Aku diam memperhatikannya ketika dia menggali tanah di sekitar tanaman bunga mawar dan memindahkan akarnya ke pot yang baru. Sebagian dari diriku berharap aku bisa berada di sini sepanjang waktu untuk membantunya—puji Tuhan karena Castor bersedia bekerja di sini selama musim panas, dan Millie yang sesekali turun membantu karena aku tak di sini lagi.
"Jadi, bosmu, bocah itu," dia memulai.
Aku sedikit menyeringai, bertanya-tanya apakah ayahku tahu seberapa kaya dan berpengaruhnya Kaden Bretton. Ayahku mendengar hampir seluruh hal yang perlu diketahuinya tentang pekerjaan baruku. Namun, tidak seperti Parker yang agak protektif dan terus memastikan agar Kaden tidak melampaui batas; Ayah menerima berita ini dengan semringah.

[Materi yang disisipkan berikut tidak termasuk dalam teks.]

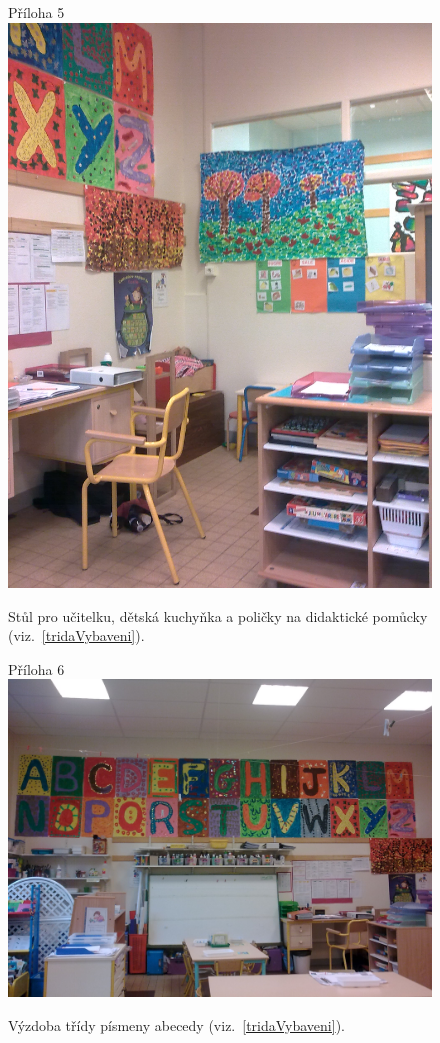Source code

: 	\begin{figure}[tb]
		\centering
		Příloha 5\\
		\includegraphics[height = 0.35\textheight]{./fotky/Obr5.jpg}
		\caption{
			Stůl pro učitelku, dětská kuchyňka a poličky na didaktické pomůcky (viz.~\ref{tridaVybaveni}).
		}
		\label{Obr5}
	\end{figure}

	\begin{figure}[tb]
		\centering
		Příloha 6\\
		\includegraphics[height = 0.35\textheight]{./fotky/Obr6.jpg}
		\caption{
			Výzdoba třídy písmeny abecedy (viz.~\ref{tridaVybaveni}).
		}
		\label{Obr6}
	\end{figure}


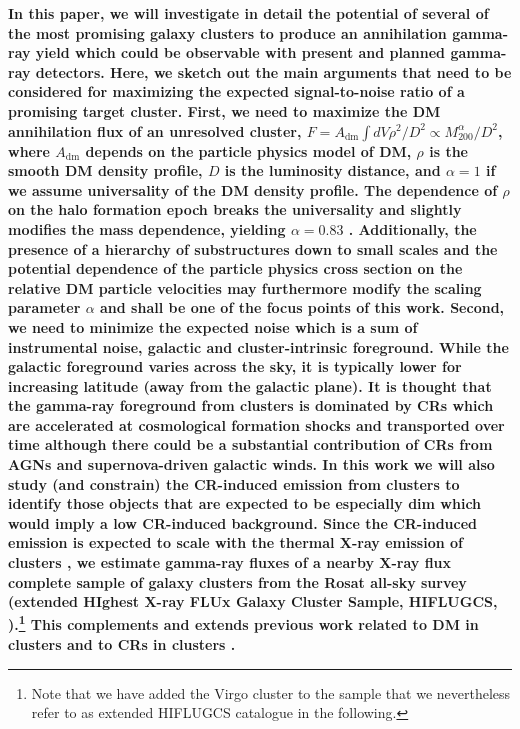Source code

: \documentclass[10pt,aps,pra,reprint,amsmath,amsfonts,amssymb,showpacs,nofootinbib,floatfix]{revtex4-1}
\def\C#1{{\bf #1}}
\newcommand{\rmn}{\mathrm}
\newcommand{\mvir}{M_{200}}
\begin{document}
\C{In this paper, we will investigate in detail the potential of
  several of the most promising galaxy clusters to produce an
  annihilation gamma-ray yield which could be observable with present
  and planned gamma-ray detectors. Here, we sketch out the main
  arguments that need to be considered for maximizing the expected
  signal-to-noise ratio of a promising target cluster. First, we need
  to maximize the DM annihilation flux of an unresolved cluster,
  $F=A_\rmn{dm} \int dV \rho^2 / D^2 \propto \mvir^\alpha/D^2$, where
  $A_\rmn{dm}$ depends on the particle physics model of DM, $\rho$ is
  the smooth DM density profile, $D$ is the luminosity distance, and
  $\alpha=1$ if we assume universality of the DM density profile. The
  dependence of $\rho$ on the halo formation epoch breaks the
  universality and slightly modifies the mass dependence, yielding
  $\alpha=0.83$ \cite{2009PhRvL.103r1302P}. Additionally, the presence
  of a hierarchy of substructures down to small scales
  \cite{2008Natur.456...73S} and the potential dependence of the
  particle physics cross section on the relative DM particle
  velocities \cite{ArkaniHamed:2008qn} may furthermore modify the
  scaling parameter $\alpha$ and shall be one of the focus points of
  this work. Second, we need to minimize the expected noise which is a
  sum of instrumental noise, galactic and cluster-intrinsic
  foreground. While the galactic foreground varies across the sky, it
  is typically lower for increasing latitude (away from the galactic
  plane). It is thought that the gamma-ray foreground from clusters is
  dominated by CRs which are accelerated at cosmological formation
  shocks and transported over time although there could be a
  substantial contribution of CRs from AGNs and supernova-driven
  galactic winds. In this work we will also study (and constrain) the
  CR-induced emission from clusters to identify those objects that are
  expected to be especially dim which would imply a low CR-induced
  background.  Since the CR-induced emission is expected to scale with
  the thermal X-ray emission of clusters \cite{2004A&A...413...17P},
  we estimate gamma-ray fluxes of a nearby X-ray flux complete sample
  of galaxy clusters from the Rosat all-sky survey (extended HIghest
  X-ray FLUx Galaxy Cluster Sample, HIFLUGCS,
  \cite{2002ApJ...567..716R,2007A&A...466..805C}).\footnote{Note that
    we have added the Virgo cluster to the sample that we nevertheless
    refer to as extended HIFLUGCS catalogue in the following.}  This
  complements and extends previous work related to DM in clusters
  \cite{2006A&A...455...21C,2009PhRvD..80b3005J,2011arXiv1104.3530S,2011ApJ...726L...6C,2011arXiv1110.1529H}
  and to CRs in clusters
  \cite{2010MNRAS.409..449P,2011MNRAS.410..127B,2008MNRAS.385.1211P,2009JCAP...08..002K,2010MNRAS.407.1565D}.}
\end{document}
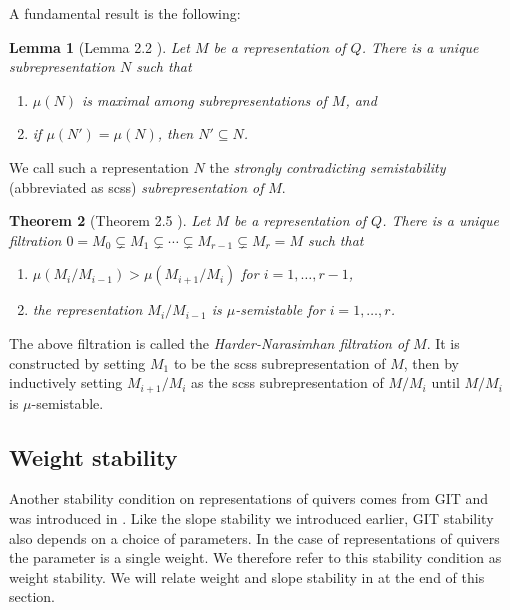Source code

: \documentclass[a4paper]{amsart}
\numberwithin{equation}{section}
\theoremstyle{plain}
\newtheorem{theorem}{Theorem}[section]
\newtheorem{lemma}[theorem]{Lemma}
\theoremstyle{definition}
\begin{document}
A fundamental result is the following: 
\begin{lemma}[Lemma 2.2 \cite{MR1906875}]\label{scss_lem}
Let $M$ be a representation of $Q$. There is a unique subrepresentation $N$ such that 
\begin{enumerate}
    \item $\mu(N)$ is maximal among subrepresentations of $M$, and 
    \item if $\mu(N')=\mu(N)$, then $N'\subseteq N$.
\end{enumerate}
\end{lemma}

We call such a representation $N$ the \emph{strongly contradicting semistability }(abbreviated as scss) \emph{subrepresentation of }$M$.

\begin{theorem}[Theorem 2.5 \cite{MR1906875}]\label{HN}
Let $M$ be a representation of $Q$. There is a unique filtration $0=M_0\subsetneq M_1\subsetneq \cdots\subsetneq M_{r-1}\subsetneq M_r = M$ such that 
\begin{enumerate}
\item $\mu(M_i/M_{i-1})>\mu(M_{i+1}/M_{i})$ for $i=1,\ldots, r-1$,
\item the representation $M_i/M_{i-1}$ is $\mu$-semistable for $i=1,\ldots,r$.
\end{enumerate}
\end{theorem}

The above filtration is called the \emph{Harder-Narasimhan filtration of} $M$. It is constructed by setting $M_1$ to be the scss subrepresentation of $M$, then by inductively setting $M_{i+1}/M_{i}$ as the scss subrepresentation of $M/M_{i}$ until $M/M_i$ is $\mu$-semistable.

\subsection{Weight stability}
Another stability condition on representations of quivers comes from GIT and was introduced in \cite{MR1315461}. Like the slope stability we introduced earlier, GIT stability also depends on a choice of parameters. In the case of representations of quivers the parameter is a single weight.  We therefore refer to this stability condition as weight stability. We will relate weight and slope stability in  at the end of this section. 
\end{document}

"Apakah kau semakin dekat dengannya?"
"Aku tidak tahu," kataku jujur, membantunya memuat beberapa pot ke dalam gerobak. "Kupikir tadi malam begitu—ketika aku lembur untuk membantu Kaden di tempat kerja... tapi, tampaknya kami sudah berada di jalan buntu."
"Well, kau tahu solusi untuk setiap dan segala masalah adalah–"
"–komunikasi," aku menyahutnya dan mengangguk. Ayah selalu menasihati diriku tentang ini sejak aku masih kecil dan ini adalah konsep yang tidak pernah kulupakan. "Aku mengerti. Dan aku selalu memercayai itu. Sampai Kaden versi baru ini datang dan dia tidak mau mendengarkan apa pun yang kukatakan. Jadi Millie mengatakan kepadaku kalau tindakan akan lebih berarti daripada sekadar kata-kata dan kalau aku harus menunjukkan kepadanya bahwa aku masih peduli padanya."
Ayah terkekeh. "Dan bagaimana hasilnya untukmu?"
"Tidak terlalu bagus," aku mengakui, dengan senyum malu-malu. "Kadang-kadang itu berhasil, tetapi kadang-kadang dia marah dan hanya menutup diri."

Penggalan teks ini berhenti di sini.